Ask people the following question: "You have a small worm, .4 inches long, which grows at only 10% each day, how long will it be after 1 year?" Don't use a calculator, answer based on intuition.

On day one the worm will grow by .4 inch. Without compounded growth, after 365 days of .4 inch growth the worm would be 15 inches long. People's answers will include their intuitive adjustments for how much compounding the growth would contribute to the final length. You're likely to get answers ranging from a yard or two, to a couple of miles.

The correct answer would be 7.936 billion miles – more than the distance from the sun, past all the planets, all the way to Pluto … and back!

Most people get this spectacularly wrong because our intuition is very inaccurate when it comes to the effect of compounded growth. Yet, (sadly) most people plan for retirement using similar intuitive assumptions on compounded returns. The (even more sad) reality is that most people miss the incredible potential benefits available to them through the power of compounding, as two (all too familiar) examples will illustrate:

The early bird does indeed catch the worm

At 6% p.a. real growth, every $1 invested at age 23 grows to more than $10 in real terms at age 63. In other words you contribute less than 10% of the final purchasing power of that retirement savings – compounding gives you the other 90% (for "free")!

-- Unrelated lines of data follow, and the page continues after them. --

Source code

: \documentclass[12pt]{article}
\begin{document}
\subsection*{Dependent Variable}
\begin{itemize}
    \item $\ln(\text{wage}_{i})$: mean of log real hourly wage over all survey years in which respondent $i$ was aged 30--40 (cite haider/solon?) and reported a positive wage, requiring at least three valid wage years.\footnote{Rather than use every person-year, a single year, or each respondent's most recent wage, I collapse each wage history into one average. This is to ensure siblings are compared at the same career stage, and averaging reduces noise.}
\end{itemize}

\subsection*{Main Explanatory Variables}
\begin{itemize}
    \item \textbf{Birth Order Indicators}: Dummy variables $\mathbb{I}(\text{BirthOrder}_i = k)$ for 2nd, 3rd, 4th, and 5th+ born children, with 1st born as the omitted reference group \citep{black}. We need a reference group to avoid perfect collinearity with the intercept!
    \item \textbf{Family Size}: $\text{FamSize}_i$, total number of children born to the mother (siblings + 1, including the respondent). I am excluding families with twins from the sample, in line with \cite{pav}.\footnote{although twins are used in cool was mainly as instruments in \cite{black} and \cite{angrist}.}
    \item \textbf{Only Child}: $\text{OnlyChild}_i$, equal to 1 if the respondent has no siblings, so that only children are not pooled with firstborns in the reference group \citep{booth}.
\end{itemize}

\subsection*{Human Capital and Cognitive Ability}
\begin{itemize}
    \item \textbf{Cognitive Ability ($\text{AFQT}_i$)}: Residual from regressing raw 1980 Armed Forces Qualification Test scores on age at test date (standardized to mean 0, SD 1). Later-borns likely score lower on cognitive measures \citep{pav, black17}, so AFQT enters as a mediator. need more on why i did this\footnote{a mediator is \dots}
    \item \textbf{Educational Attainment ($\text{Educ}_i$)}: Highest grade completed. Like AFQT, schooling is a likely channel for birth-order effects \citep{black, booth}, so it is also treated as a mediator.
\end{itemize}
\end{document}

In comparison, every $1 invested at age 43 grows to just over $3 at age 63 (again in real terms). And any $1 saved at age 53 will only grow to $1.79 by age 63, so for late savings the contribution from compounding is less than the actual savings – a far cry from the 10X increase experienced by the early saver.

Just as with guessing the length of the worm, most people completely misjudge the significant future value of early savings and this is where they get their retirement planning very wrong. They argue that they'll spend early on in their careers, while their incomes are relatively low and that they'll save disproportionately later in life once their incomes have increased. Their intuitive expectation is that a significant increase in savings later in life will offset the much lower savings they are capable of when they are young. Every cent saved at an early age benefits so much more from compounding that for most people it ends up being near impossible to replicate that same potential value through later savings.

In addition, late investments face bigger risk from market timing, since equity returns are volatile and a high entry point could detract meaningfully from short to medium term equity returns (the past ten years in the USA being a good example). But that risk decreases for long investment periods, providing yet another reason to invest early.

Our little .4 inch worm will only grow to Pluto and back if it grows at a compounded rate for long enough. Unnecessary and (especially) early spending are like birds pecking away at our investment harvest. Spend too much early and see if your worm can avoid becoming bird feed…

Where do you want your retirement funds to grow to?